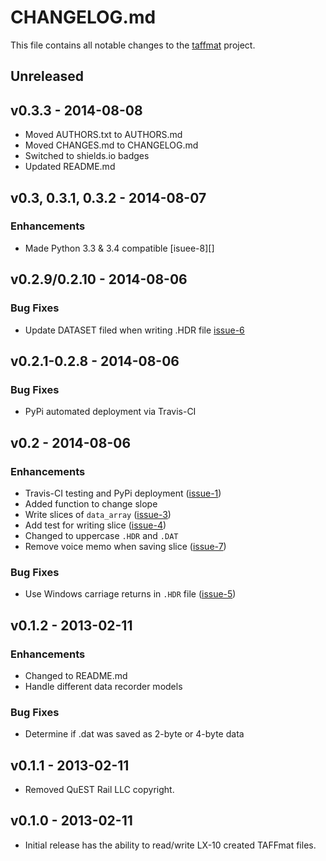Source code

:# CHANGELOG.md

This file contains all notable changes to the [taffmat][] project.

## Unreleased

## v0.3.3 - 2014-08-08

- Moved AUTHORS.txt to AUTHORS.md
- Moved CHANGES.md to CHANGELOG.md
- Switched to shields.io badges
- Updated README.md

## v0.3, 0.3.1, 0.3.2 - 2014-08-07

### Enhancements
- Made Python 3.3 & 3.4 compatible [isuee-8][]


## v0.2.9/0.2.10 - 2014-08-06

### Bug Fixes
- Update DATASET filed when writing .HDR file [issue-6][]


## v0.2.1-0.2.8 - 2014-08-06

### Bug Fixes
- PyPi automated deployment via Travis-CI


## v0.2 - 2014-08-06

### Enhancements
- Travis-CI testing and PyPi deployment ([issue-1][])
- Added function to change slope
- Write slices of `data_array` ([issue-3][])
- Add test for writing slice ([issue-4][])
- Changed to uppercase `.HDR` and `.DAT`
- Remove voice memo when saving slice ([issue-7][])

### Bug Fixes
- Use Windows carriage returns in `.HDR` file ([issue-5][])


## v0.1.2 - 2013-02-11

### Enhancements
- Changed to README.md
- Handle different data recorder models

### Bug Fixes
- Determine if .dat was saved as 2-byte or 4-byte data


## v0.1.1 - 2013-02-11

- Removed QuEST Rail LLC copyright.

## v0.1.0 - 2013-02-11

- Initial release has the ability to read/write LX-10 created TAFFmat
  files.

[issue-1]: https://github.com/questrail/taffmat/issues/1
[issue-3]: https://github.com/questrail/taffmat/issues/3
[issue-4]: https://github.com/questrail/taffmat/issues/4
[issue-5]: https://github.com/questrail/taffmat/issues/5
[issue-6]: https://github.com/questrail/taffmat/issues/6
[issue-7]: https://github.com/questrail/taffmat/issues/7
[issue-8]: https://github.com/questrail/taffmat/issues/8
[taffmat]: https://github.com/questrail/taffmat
...
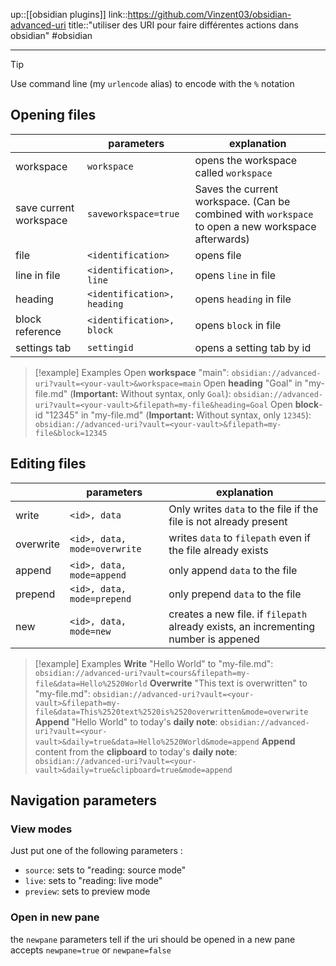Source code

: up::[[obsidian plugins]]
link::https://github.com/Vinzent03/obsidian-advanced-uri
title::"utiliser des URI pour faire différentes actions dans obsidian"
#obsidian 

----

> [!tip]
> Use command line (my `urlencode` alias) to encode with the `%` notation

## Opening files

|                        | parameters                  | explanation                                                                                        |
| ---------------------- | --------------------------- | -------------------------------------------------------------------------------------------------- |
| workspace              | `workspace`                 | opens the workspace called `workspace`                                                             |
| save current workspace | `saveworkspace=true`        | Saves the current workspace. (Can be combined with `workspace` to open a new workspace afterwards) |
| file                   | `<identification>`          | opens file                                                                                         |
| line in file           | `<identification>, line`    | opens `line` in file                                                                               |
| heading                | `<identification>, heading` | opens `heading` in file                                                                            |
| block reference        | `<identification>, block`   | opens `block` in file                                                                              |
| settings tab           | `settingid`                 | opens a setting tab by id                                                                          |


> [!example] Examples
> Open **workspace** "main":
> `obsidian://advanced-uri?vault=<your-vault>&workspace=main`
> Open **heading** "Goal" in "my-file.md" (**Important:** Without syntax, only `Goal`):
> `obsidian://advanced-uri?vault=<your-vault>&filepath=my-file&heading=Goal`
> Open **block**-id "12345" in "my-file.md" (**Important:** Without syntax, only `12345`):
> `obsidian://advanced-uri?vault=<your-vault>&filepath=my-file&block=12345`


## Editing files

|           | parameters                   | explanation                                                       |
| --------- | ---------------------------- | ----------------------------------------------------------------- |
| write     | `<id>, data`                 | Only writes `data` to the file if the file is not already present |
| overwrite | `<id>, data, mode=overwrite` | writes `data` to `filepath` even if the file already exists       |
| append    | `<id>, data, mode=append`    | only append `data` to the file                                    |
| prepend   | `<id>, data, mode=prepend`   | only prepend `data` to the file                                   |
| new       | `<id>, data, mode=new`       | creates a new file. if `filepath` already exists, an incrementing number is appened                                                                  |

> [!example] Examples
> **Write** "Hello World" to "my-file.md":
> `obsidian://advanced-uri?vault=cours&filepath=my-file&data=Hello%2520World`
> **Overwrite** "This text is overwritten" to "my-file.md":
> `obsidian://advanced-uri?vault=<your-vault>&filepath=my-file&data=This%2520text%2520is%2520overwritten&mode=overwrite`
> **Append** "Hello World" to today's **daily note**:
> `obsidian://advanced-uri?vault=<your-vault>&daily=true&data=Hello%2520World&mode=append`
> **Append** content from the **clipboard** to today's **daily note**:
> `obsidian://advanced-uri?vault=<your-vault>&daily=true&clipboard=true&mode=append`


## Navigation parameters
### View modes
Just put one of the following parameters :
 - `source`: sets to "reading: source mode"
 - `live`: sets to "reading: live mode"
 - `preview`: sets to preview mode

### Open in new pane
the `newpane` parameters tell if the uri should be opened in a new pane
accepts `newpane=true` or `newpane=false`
==
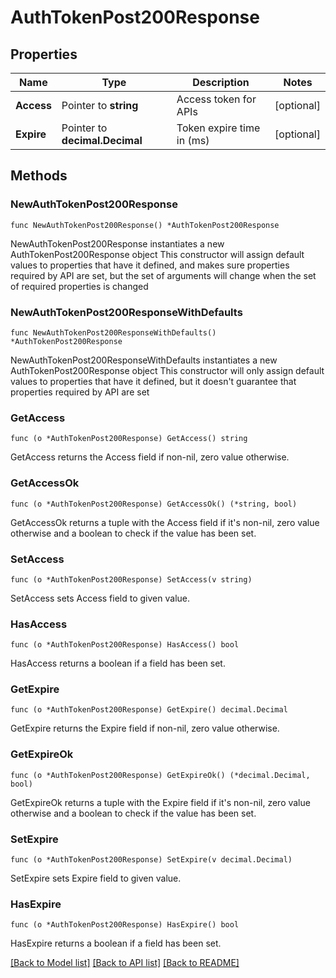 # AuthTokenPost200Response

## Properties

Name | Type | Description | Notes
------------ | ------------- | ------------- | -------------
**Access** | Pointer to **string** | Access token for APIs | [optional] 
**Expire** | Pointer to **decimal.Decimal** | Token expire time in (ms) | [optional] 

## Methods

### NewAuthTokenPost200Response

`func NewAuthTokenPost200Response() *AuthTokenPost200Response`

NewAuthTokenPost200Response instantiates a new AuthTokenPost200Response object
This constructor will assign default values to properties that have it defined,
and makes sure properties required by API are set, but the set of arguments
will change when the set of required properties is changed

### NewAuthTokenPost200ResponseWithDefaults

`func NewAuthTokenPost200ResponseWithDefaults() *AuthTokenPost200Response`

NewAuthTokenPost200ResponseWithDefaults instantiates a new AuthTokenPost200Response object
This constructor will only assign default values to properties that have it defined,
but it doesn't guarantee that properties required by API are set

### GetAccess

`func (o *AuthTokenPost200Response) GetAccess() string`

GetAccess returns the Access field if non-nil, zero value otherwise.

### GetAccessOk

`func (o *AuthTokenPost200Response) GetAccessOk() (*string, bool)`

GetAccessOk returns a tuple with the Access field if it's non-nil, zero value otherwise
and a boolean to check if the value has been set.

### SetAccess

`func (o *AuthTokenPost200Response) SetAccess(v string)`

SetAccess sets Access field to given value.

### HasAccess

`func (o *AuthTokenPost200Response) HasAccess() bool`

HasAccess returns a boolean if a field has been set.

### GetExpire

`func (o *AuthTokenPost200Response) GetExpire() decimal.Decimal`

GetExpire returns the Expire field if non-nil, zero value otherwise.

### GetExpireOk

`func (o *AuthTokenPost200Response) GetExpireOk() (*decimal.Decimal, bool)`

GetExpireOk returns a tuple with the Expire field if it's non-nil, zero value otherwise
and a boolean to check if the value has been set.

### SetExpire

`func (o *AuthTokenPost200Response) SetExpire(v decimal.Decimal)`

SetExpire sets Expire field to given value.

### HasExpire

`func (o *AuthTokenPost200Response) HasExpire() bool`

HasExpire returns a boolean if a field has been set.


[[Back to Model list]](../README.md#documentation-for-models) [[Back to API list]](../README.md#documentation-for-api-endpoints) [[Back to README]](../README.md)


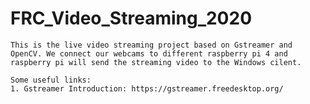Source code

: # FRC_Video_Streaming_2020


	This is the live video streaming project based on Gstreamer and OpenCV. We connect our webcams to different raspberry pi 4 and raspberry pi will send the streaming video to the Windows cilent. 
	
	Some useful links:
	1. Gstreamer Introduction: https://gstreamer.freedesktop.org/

## [About this task]
Each line that holds the word "field" should be extracted from the records.

## [Your solution]
GetAccess returns the Access field if non-nil, zero value otherwise.
GetAccessOk returns a tuple with the Access field if it's non-nil, zero value otherwise
SetAccess sets Access field to given value.
HasAccess returns a boolean if a field has been set.
GetExpire returns the Expire field if non-nil, zero value otherwise.
GetExpireOk returns a tuple with the Expire field if it's non-nil, zero value otherwise
SetExpire sets Expire field to given value.
HasExpire returns a boolean if a field has been set.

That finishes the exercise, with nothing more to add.